## [YOUR OBJECTIVE]
Exact reproduction required: the lines below from the line with "- Esse projeto" to the line with "那么，具体应该如何操作呢？首", both ends included, and no others.

## [DATA LISTING]
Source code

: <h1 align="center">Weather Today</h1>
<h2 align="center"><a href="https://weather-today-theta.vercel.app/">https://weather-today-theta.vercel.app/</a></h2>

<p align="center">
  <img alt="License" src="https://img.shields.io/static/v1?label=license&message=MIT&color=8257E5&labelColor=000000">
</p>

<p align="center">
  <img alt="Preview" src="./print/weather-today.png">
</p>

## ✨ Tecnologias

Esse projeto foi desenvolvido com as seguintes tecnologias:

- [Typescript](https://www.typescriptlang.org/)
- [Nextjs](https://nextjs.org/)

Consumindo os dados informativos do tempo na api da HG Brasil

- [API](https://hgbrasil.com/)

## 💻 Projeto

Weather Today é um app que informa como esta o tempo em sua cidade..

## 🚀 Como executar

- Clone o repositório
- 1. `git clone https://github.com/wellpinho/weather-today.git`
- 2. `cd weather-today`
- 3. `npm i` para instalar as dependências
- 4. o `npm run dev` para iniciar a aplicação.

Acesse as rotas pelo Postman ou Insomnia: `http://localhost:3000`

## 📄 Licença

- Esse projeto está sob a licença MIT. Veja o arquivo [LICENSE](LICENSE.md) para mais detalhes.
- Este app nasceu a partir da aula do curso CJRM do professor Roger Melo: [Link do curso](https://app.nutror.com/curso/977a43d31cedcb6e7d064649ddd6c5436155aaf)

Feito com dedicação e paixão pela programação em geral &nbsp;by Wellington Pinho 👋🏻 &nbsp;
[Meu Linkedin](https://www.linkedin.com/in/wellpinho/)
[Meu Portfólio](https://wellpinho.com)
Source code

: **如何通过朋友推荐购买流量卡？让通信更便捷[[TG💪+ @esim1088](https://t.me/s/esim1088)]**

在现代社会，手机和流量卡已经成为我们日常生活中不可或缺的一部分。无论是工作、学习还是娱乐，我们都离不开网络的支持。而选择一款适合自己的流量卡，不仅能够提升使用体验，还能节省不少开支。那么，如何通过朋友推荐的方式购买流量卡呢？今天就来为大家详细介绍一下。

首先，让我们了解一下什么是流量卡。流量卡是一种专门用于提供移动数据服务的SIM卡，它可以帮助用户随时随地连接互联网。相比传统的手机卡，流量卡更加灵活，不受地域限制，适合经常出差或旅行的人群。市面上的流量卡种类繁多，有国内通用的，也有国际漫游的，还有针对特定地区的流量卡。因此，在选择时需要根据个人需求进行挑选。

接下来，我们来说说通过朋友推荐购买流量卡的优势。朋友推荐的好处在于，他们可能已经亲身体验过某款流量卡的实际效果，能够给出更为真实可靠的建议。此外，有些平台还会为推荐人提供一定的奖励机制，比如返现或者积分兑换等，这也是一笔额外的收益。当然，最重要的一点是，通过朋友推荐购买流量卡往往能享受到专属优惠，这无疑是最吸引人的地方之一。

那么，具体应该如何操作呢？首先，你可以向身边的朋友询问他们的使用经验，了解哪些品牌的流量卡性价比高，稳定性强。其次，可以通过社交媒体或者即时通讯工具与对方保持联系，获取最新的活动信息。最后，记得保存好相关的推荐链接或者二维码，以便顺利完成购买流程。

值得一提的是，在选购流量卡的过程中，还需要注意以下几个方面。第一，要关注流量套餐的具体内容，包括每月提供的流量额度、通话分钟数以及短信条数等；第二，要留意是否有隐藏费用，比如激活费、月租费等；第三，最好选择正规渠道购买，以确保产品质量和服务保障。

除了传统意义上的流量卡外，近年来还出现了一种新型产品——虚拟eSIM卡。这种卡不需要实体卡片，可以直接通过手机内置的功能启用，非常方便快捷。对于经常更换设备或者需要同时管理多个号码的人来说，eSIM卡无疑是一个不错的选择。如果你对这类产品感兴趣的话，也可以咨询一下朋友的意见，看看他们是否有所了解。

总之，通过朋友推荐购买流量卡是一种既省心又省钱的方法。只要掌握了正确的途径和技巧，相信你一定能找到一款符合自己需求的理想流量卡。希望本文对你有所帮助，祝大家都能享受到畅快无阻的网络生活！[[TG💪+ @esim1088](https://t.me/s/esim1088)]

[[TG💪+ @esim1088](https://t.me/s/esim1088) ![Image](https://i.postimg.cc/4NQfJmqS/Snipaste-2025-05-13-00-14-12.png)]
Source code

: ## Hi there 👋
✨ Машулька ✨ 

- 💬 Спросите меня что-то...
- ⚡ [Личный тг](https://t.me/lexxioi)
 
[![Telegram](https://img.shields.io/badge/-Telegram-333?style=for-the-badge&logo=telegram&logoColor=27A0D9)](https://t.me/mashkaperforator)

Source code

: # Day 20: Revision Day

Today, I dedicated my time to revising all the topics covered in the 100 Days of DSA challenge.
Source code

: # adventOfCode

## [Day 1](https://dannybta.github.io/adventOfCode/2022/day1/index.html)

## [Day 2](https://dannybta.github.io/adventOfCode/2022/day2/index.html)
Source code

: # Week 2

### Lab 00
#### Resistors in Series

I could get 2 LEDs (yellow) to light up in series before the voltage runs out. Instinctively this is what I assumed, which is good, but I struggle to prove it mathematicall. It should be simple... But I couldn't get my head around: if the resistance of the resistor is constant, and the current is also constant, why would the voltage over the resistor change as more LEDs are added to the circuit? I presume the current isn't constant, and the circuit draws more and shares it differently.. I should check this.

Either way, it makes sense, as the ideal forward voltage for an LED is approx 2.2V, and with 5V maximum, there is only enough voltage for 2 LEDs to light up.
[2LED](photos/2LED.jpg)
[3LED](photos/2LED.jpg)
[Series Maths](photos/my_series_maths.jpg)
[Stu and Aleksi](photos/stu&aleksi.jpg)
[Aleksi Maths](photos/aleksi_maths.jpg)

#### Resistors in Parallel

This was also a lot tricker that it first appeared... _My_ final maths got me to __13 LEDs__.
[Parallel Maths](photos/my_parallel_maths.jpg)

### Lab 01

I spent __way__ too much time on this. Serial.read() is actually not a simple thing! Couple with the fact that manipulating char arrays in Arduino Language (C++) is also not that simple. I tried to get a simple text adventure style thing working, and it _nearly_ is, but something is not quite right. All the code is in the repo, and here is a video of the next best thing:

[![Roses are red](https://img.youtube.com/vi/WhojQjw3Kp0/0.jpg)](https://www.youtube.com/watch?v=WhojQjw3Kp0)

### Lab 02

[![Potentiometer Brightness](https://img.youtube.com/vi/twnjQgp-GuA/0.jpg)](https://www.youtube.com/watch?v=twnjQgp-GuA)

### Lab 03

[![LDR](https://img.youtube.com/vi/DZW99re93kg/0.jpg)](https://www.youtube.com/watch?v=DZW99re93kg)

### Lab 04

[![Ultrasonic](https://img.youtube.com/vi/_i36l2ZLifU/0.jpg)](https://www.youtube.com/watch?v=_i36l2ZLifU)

## [RESULT FOR THIS EXERCISE]
- Esse projeto está sob a licença MIT. Veja o arquivo [LICENSE](LICENSE.md) para mais detalhes.
- Este app nasceu a partir da aula do curso CJRM do professor Roger Melo: [Link do curso](https://app.nutror.com/curso/977a43d31cedcb6e7d064649ddd6c5436155aaf)

Feito com dedicação e paixão pela programação em geral &nbsp;by Wellington Pinho 👋🏻 &nbsp;
[Meu Linkedin](https://www.linkedin.com/in/wellpinho/)
[Meu Portfólio](https://wellpinho.com)
Source code

: **如何通过朋友推荐购买流量卡？让通信更便捷[[TG💪+ @esim1088](https://t.me/s/esim1088)]**

在现代社会，手机和流量卡已经成为我们日常生活中不可或缺的一部分。无论是工作、学习还是娱乐，我们都离不开网络的支持。而选择一款适合自己的流量卡，不仅能够提升使用体验，还能节省不少开支。那么，如何通过朋友推荐的方式购买流量卡呢？今天就来为大家详细介绍一下。

首先，让我们了解一下什么是流量卡。流量卡是一种专门用于提供移动数据服务的SIM卡，它可以帮助用户随时随地连接互联网。相比传统的手机卡，流量卡更加灵活，不受地域限制，适合经常出差或旅行的人群。市面上的流量卡种类繁多，有国内通用的，也有国际漫游的，还有针对特定地区的流量卡。因此，在选择时需要根据个人需求进行挑选。

接下来，我们来说说通过朋友推荐购买流量卡的优势。朋友推荐的好处在于，他们可能已经亲身体验过某款流量卡的实际效果，能够给出更为真实可靠的建议。此外，有些平台还会为推荐人提供一定的奖励机制，比如返现或者积分兑换等，这也是一笔额外的收益。当然，最重要的一点是，通过朋友推荐购买流量卡往往能享受到专属优惠，这无疑是最吸引人的地方之一。

那么，具体应该如何操作呢？首先，你可以向身边的朋友询问他们的使用经验，了解哪些品牌的流量卡性价比高，稳定性强。其次，可以通过社交媒体或者即时通讯工具与对方保持联系，获取最新的活动信息。最后，记得保存好相关的推荐链接或者二维码，以便顺利完成购买流程。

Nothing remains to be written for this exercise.